(Recorded data)
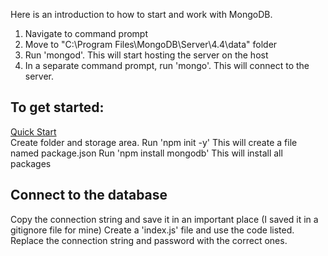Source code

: Here is an introduction to how to start and work with MongoDB.

1. Navigate to command prompt
2. Move to "C:\Program Files\MongoDB\Server\4.4\data" folder
3. Run 'mongod'. This will start hosting the server on the host
4. In a separate command prompt, run 'mongo'. This will connect to the server.

## To get started:  
[Quick Start](https://docs.mongodb.com/drivers/node/quick-start)  
Create folder and storage area.
Run 'npm init -y' This will create a file named package.json
Run 'npm install mongodb' This will install all packages

## Connect to the database
Copy the connection string and save it in an important place (I saved it in a gitignore file for mine)
Create a 'index.js' file and use the code listed. Replace the connection string and password with the correct ones.  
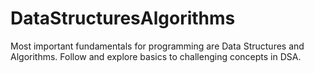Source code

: # DataStructuresAlgorithms
Most important fundamentals for programming are Data Structures and Algorithms. Follow and explore basics to challenging concepts in DSA.
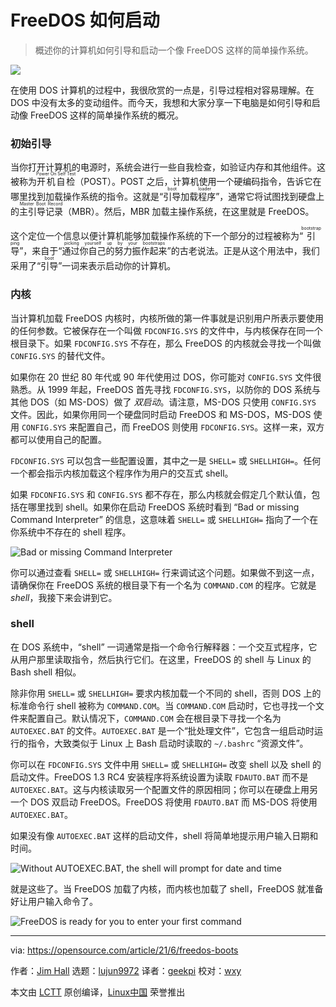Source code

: [#]: subject: (How FreeDOS boots)
[#]: via: (https://opensource.com/article/21/6/freedos-boots)
[#]: author: (Jim Hall https://opensource.com/users/jim-hall)
[#]: collector: (lujun9972)
[#]: translator: (geekpi)
[#]: reviewer: (wxy)
[#]: publisher: ( )
[#]: url: ( )

FreeDOS 如何启动
======

> 概述你的计算机如何引导和启动一个像 FreeDOS 这样的简单操作系统。

![](https://img.linux.net.cn/data/attachment/album/202106/20/140809fpkrcnow8npnow8p.jpg)

在使用 DOS 计算机的过程中，我很欣赏的一点是，引导过程相对容易理解。在 DOS 中没有太多的变动组件。而今天，我想和大家分享一下电脑是如何引导和启动像 FreeDOS 这样的简单操作系统的概况。

### 初始引导

当你打开计算机的电源时，系统会进行一些自我检查，如验证内存和其他组件。这被称为<ruby>开机自检<rt>Power On Self Test</rt></ruby>（POST）。POST 之后，计算机使用一个硬编码指令，告诉它在哪里找到加载操作系统的指令。这就是“<ruby>引导加载程序<rt>boot loader</rt></ruby>”，通常它将试图找到硬盘上的<ruby>主引导记录<rt>Master Boot Record</rt></ruby>（MBR）。然后，MBR 加载主操作系统，在这里就是 FreeDOS。

这个定位一个信息以便计算机能够加载操作系统的下一个部分的过程被称为“<ruby>引导<rt>bootstrapping</rt></ruby>”，来自于“<ruby>通过你自己的努力振作起来<rt>picking yourself up by your bootstraps</rt></ruby>”的古老说法。正是从这个用法中，我们采用了“<ruby>引导<rt>boot</rt></ruby>”一词来表示启动你的计算机。

### 内核

当计算机加载 FreeDOS 内核时，内核所做的第一件事就是识别用户所表示要使用的任何参数。它被保存在一个叫做 `FDCONFIG.SYS` 的文件中，与内核保存在同一个根目录下。如果 `FDCONFIG.SYS` 不存在，那么 FreeDOS 的内核就会寻找一个叫做 `CONFIG.SYS` 的替代文件。

如果你在 20 世纪 80 年代或 90 年代使用过 DOS，你可能对 `CONFIG.SYS` 文件很熟悉。从 1999 年起，FreeDOS 首先寻找 `FDCONFIG.SYS`，以防你的 DOS 系统与其他 DOS（如 MS-DOS）做了 _双启动_。请注意，MS-DOS 只使用 `CONFIG.SYS` 文件。因此，如果你用同一个硬盘同时启动 FreeDOS 和 MS-DOS，MS-DOS 使用 `CONFIG.SYS` 来配置自己，而 FreeDOS 则使用 `FDCONFIG.SYS`。这样一来，双方都可以使用自己的配置。

`FDCONFIG.SYS` 可以包含一些配置设置，其中之一是 `SHELL=` 或 `SHELLHIGH=`。任何一个都会指示内核加载这个程序作为用户的交互式 shell。

如果 `FDCONFIG.SYS` 和 `CONFIG.SYS` 都不存在，那么内核就会假定几个默认值，包括在哪里找到 shell。如果你在启动 FreeDOS 系统时看到 “Bad or missing Command Interpreter” 的信息，这意味着 `SHELL=` 或 `SHELLHIGH=` 指向了一个在你系统中不存在的 shell 程序。

![Bad or missing Command Interpreter][2]

你可以通过查看 `SHELL=` 或 `SHELLHIGH=` 行来调试这个问题。如果做不到这一点，请确保你在 FreeDOS 系统的根目录下有一个名为 `COMMAND.COM` 的程序。它就是 _shell_，我接下来会讲到它。

### shell

在 DOS 系统中，“shell” 一词通常是指一个命令行解释器：一个交互式程序，它从用户那里读取指令，然后执行它们。在这里，FreeDOS 的 shell 与 Linux 的 Bash shell 相似。

除非你用 `SHELL=` 或 `SHELLHIGH=` 要求内核加载一个不同的 shell，否则 DOS 上的标准命令行 shell 被称为 `COMMAND.COM`。当 `COMMAND.COM` 启动时，它也寻找一个文件来配置自己。默认情况下，`COMMAND.COM` 会在根目录下寻找一个名为 `AUTOEXEC.BAT` 的文件。`AUTOEXEC.BAT` 是一个“批处理文件”，它包含一组启动时运行的指令，大致类似于 Linux 上 Bash 启动时读取的 `~/.bashrc` “资源文件”。

你可以在 `FDCONFIG.SYS` 文件中用 `SHELL=` 或 `SHELLHIGH=` 改变 shell 以及 shell 的启动文件。FreeDOS 1.3 RC4 安装程序将系统设置为读取 `FDAUTO.BAT` 而不是 `AUTOEXEC.BAT`。这与内核读取另一个配置文件的原因相同；你可以在硬盘上用另一个 DOS 双启动 FreeDOS。FreeDOS 将使用 `FDAUTO.BAT` 而 MS-DOS 将使用 `AUTOEXEC.BAT`。

如果没有像 `AUTOEXEC.BAT` 这样的启动文件，shell 将简单地提示用户输入日期和时间。

![Without AUTOEXEC.BAT, the shell will prompt for date and time][3]

就是这些了。当 FreeDOS 加载了内核，而内核也加载了 shell，FreeDOS 就准备好让用户输入命令了。

![FreeDOS is ready for you to enter your first command][4]

--------------------------------------------------------------------------------

via: https://opensource.com/article/21/6/freedos-boots

作者：[Jim Hall][a]
选题：[lujun9972][b]
译者：[geekpi](https://github.com/geekpi)
校对：[wxy](https://github.com/wxy)

本文由 [LCTT](https://github.com/LCTT/TranslateProject) 原创编译，[Linux中国](https://linux.cn/) 荣誉推出

[a]: https://opensource.com/users/jim-hall
[b]: https://github.com/lujun9972
[1]: https://opensource.com/sites/default/files/styles/image-full-size/public/lead-images/code_computer_development_programming.png?itok=4OM29-82 (Code going into a computer.)
[2]: https://opensource.com/sites/default/files/uploads/bad-missing-command.png (Bad or missing Command Interpreter)
[3]: https://opensource.com/sites/default/files/uploads/no-autoexec.png (Without AUTOEXEC.BAT, the shell will prompt for date and time)
[4]: https://opensource.com/sites/default/files/uploads/freedos-boot.png (FreeDOS is ready for you to enter your first command)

● ABOUT THIS TASK
Look above for the line with "Create folder and storage area.", then give again exactly every line from there through the line with "[#]: via: (https://opensource.com/article/21/6/freedos-boots)", skipping the pictures.

● EXERCISE RESULT
Create folder and storage area.
Run 'npm init -y' This will create a file named package.json
Run 'npm install mongodb' This will install all packages

## Connect to the database
Copy the connection string and save it in an important place (I saved it in a gitignore file for mine)
Create a 'index.js' file and use the code listed. Replace the connection string and password with the correct ones.  
Source code

: # DataStructuresAlgorithms
Most important fundamentals for programming are Data Structures and Algorithms. Follow and explore basics to challenging concepts in DSA.
Source code

: [#]: subject: (How FreeDOS boots)
[#]: via: (https://opensource.com/article/21/6/freedos-boots)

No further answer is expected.